Here's the top "angry" comment, from Hamlet (remember that the readGutenberg()
function combines lines from a single speaker into a single "comment"; I've broken it into a few paragraphs and reduced the capitalization):
HAMLET. Ay, so, God b’ wi’ ye. Now I am alone.
O what a rogue and peasant slave am I!
Is it not monstrous that this player here, but in a fiction, in a dream of passion, could force his soul so to his own conceit that from her working all his visage wan’d; tears in his eyes, distraction in’s aspect, a broken voice, and his whole function suiting with forms to his conceit?
And all for nothing! For Hecuba?
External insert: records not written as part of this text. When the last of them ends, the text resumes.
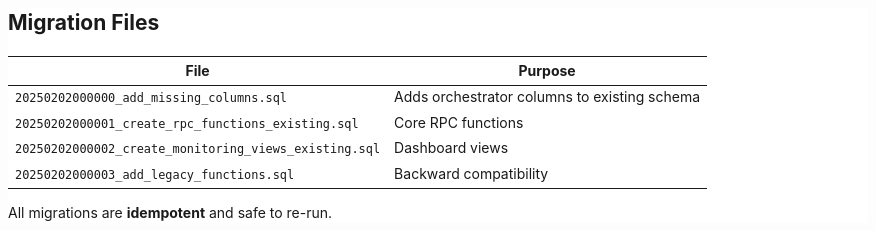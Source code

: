 ## Migration Files

| File | Purpose |
|------|---------|
| `20250202000000_add_missing_columns.sql` | Adds orchestrator columns to existing schema |
| `20250202000001_create_rpc_functions_existing.sql` | Core RPC functions |
| `20250202000002_create_monitoring_views_existing.sql` | Dashboard views |
| `20250202000003_add_legacy_functions.sql` | Backward compatibility |

All migrations are **idempotent** and safe to re-run. 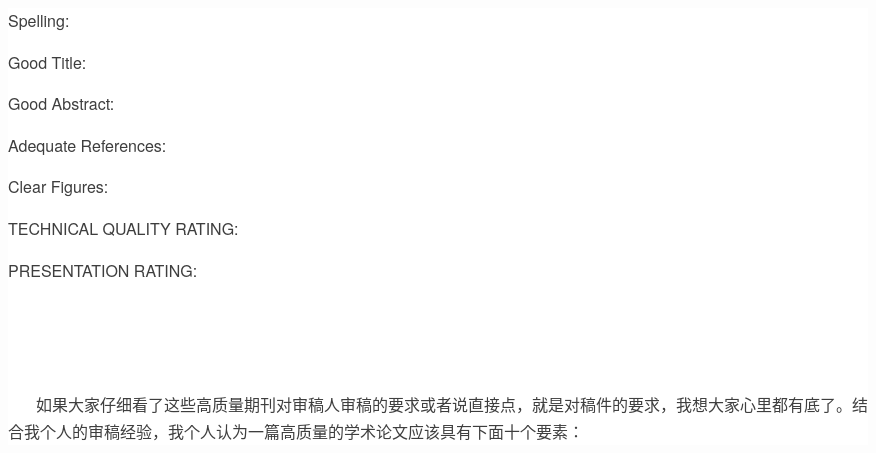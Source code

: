 <p style="max-width: 100%; word-wrap: normal; box-sizing: border-box !important; min-height: 1em; white-space: pre-wrap; color: rgb(62, 62, 62); font-family: 'Helvetica Neue', Helvetica, 'Hiragino Sans GB', 'Microsoft YaHei', 微软雅黑, Arial, sans-serif; font-size: 16px; font-style: normal; font-variant: normal; font-weight: normal; letter-spacing: normal; line-height: 25.6000003814697px; orphans: auto; text-align: start; text-indent: 0px; text-transform: none; widows: auto; word-spacing: 0px; -webkit-text-stroke-width: 0px; background-color: rgb(255, 255, 255);">Spelling:</p>
<p style="max-width: 100%; word-wrap: normal; box-sizing: border-box !important; min-height: 1em; white-space: pre-wrap; color: rgb(62, 62, 62); font-family: 'Helvetica Neue', Helvetica, 'Hiragino Sans GB', 'Microsoft YaHei', 微软雅黑, Arial, sans-serif; font-size: 16px; font-style: normal; font-variant: normal; font-weight: normal; letter-spacing: normal; line-height: 25.6000003814697px; orphans: auto; text-align: start; text-indent: 0px; text-transform: none; widows: auto; word-spacing: 0px; -webkit-text-stroke-width: 0px; background-color: rgb(255, 255, 255);">Good Title:</p>
<p style="max-width: 100%; word-wrap: normal; box-sizing: border-box !important; min-height: 1em; white-space: pre-wrap; color: rgb(62, 62, 62); font-family: 'Helvetica Neue', Helvetica, 'Hiragino Sans GB', 'Microsoft YaHei', 微软雅黑, Arial, sans-serif; font-size: 16px; font-style: normal; font-variant: normal; font-weight: normal; letter-spacing: normal; line-height: 25.6000003814697px; orphans: auto; text-align: start; text-indent: 0px; text-transform: none; widows: auto; word-spacing: 0px; -webkit-text-stroke-width: 0px; background-color: rgb(255, 255, 255);">Good Abstract:</p>
<p style="max-width: 100%; word-wrap: normal; box-sizing: border-box !important; min-height: 1em; white-space: pre-wrap; color: rgb(62, 62, 62); font-family: 'Helvetica Neue', Helvetica, 'Hiragino Sans GB', 'Microsoft YaHei', 微软雅黑, Arial, sans-serif; font-size: 16px; font-style: normal; font-variant: normal; font-weight: normal; letter-spacing: normal; line-height: 25.6000003814697px; orphans: auto; text-align: start; text-indent: 0px; text-transform: none; widows: auto; word-spacing: 0px; -webkit-text-stroke-width: 0px; background-color: rgb(255, 255, 255);">Adequate References:</p>
<p style="max-width: 100%; word-wrap: normal; box-sizing: border-box !important; min-height: 1em; white-space: pre-wrap; color: rgb(62, 62, 62); font-family: 'Helvetica Neue', Helvetica, 'Hiragino Sans GB', 'Microsoft YaHei', 微软雅黑, Arial, sans-serif; font-size: 16px; font-style: normal; font-variant: normal; font-weight: normal; letter-spacing: normal; line-height: 25.6000003814697px; orphans: auto; text-align: start; text-indent: 0px; text-transform: none; widows: auto; word-spacing: 0px; -webkit-text-stroke-width: 0px; background-color: rgb(255, 255, 255);">Clear Figures:</p>
<p style="max-width: 100%; word-wrap: normal; box-sizing: border-box !important; min-height: 1em; white-space: pre-wrap; color: rgb(62, 62, 62); font-family: 'Helvetica Neue', Helvetica, 'Hiragino Sans GB', 'Microsoft YaHei', 微软雅黑, Arial, sans-serif; font-size: 16px; font-style: normal; font-variant: normal; font-weight: normal; letter-spacing: normal; line-height: 25.6000003814697px; orphans: auto; text-align: start; text-indent: 0px; text-transform: none; widows: auto; word-spacing: 0px; -webkit-text-stroke-width: 0px; background-color: rgb(255, 255, 255);">TECHNICAL QUALITY RATING:</p>
<p style="max-width: 100%; word-wrap: normal; box-sizing: border-box !important; min-height: 1em; white-space: pre-wrap; color: rgb(62, 62, 62); font-family: 'Helvetica Neue', Helvetica, 'Hiragino Sans GB', 'Microsoft YaHei', 微软雅黑, Arial, sans-serif; font-size: 16px; font-style: normal; font-variant: normal; font-weight: normal; letter-spacing: normal; line-height: 25.6000003814697px; orphans: auto; text-align: start; text-indent: 0px; text-transform: none; widows: auto; word-spacing: 0px; -webkit-text-stroke-width: 0px; background-color: rgb(255, 255, 255);">PRESENTATION RATING:</p>
<p style="max-width: 100%; word-wrap: normal; box-sizing: border-box !important; min-height: 1em; white-space: pre-wrap; color: rgb(62, 62, 62); font-family: 'Helvetica Neue', Helvetica, 'Hiragino Sans GB', 'Microsoft YaHei', 微软雅黑, Arial, sans-serif; font-size: 16px; font-style: normal; font-variant: normal; font-weight: normal; letter-spacing: normal; line-height: 25.6000003814697px; orphans: auto; text-align: start; text-indent: 0px; text-transform: none; widows: auto; word-spacing: 0px; -webkit-text-stroke-width: 0px; background-color: rgb(255, 255, 255);"><br style="max-width: 100%; word-wrap: break-word !important; box-sizing: border-box !important;"/>
<br/></p>
<p style="max-width: 100%; word-wrap: normal; box-sizing: border-box !important; min-height: 1em; white-space: pre-wrap; color: rgb(62, 62, 62); font-family: 'Helvetica Neue', Helvetica, 'Hiragino Sans GB', 'Microsoft YaHei', 微软雅黑, Arial, sans-serif; font-size: 16px; font-style: normal; font-variant: normal; font-weight: normal; letter-spacing: normal; line-height: 25.6000003814697px; orphans: auto; text-align: start; text-transform: none; widows: auto; word-spacing: 0px; -webkit-text-stroke-width: 0px; text-indent: 28px; background-color: rgb(255, 255, 255);"><span style="max-width: 100%; word-wrap: break-word !important; box-sizing: border-box !important; font-family: 宋体;">如果大家仔细看了这些高质量期刊对审稿人审稿的要求或者说直接点，就是对稿件的要求，我想大家心里都有底了。结合我个人的审稿经验，我个人认为一篇高质量的学术论文应该具有下面十个要素：</span></p>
What’s Hecuba to him, or he to Hecuba, that he should weep for her? What would he do, had he the motive and the cue for passion that I have?
He would drown the stage with tears and cleave the general ear with horrid speech; make mad the guilty, and appal the free, confound the ignorant, and amaze indeed, The very faculties of eyes and ears.
Yet I, A dull and muddy-mettled rascal, peak like John-a-dreams, unpregnant of my cause, and can say nothing. No, not for a king ipon whose property and most dear life a damn’d defeat was made.
Am I a coward? Who calls me villain, breaks my pate across? Plucks off my beard and blows it in my face? Tweaks me by the nose, gives me the lie i’ th’ throat as deep as to the lungs? Who does me this? Ha! ’Swounds, I should take it: for it cannot be but I am pigeon-liver’d, and lack gall to make oppression bitter, or ere this I should have fatted all the region kites with this slave’s offal.
Bloody, bawdy villain! Remorseless, treacherous, lecherous, kindless villain! Oh vengeance! Why, what an ass am I! This is most brave, that I, the son of a dear father murder’d, prompted to my revenge by heaven and hell, must, like a whore, unpack my heart with words and fall a-cursing like a very drab, a scullion! Fie upon’t! Foh! About, my brain!
I have heard that guilty creatures sitting at a play, have by the very cunning of the scene, been struck so to the soul that presently they have proclaim’d their malefactions. For murder, though it have no tongue, will speak with most miraculous organ.
I’ll have these players play something like the murder of my father before mine uncle. I’ll observe his looks; I’ll tent him to the quick. If he but blench, I know my course. The spirit that I have seen may be the devil, and the devil hath power t’assume a pleasing shape, yea, and perhaps out of my weakness and my melancholy, as he is very potent with such spirits, Abuses me to damn me. I’ll have grounds more relative than this.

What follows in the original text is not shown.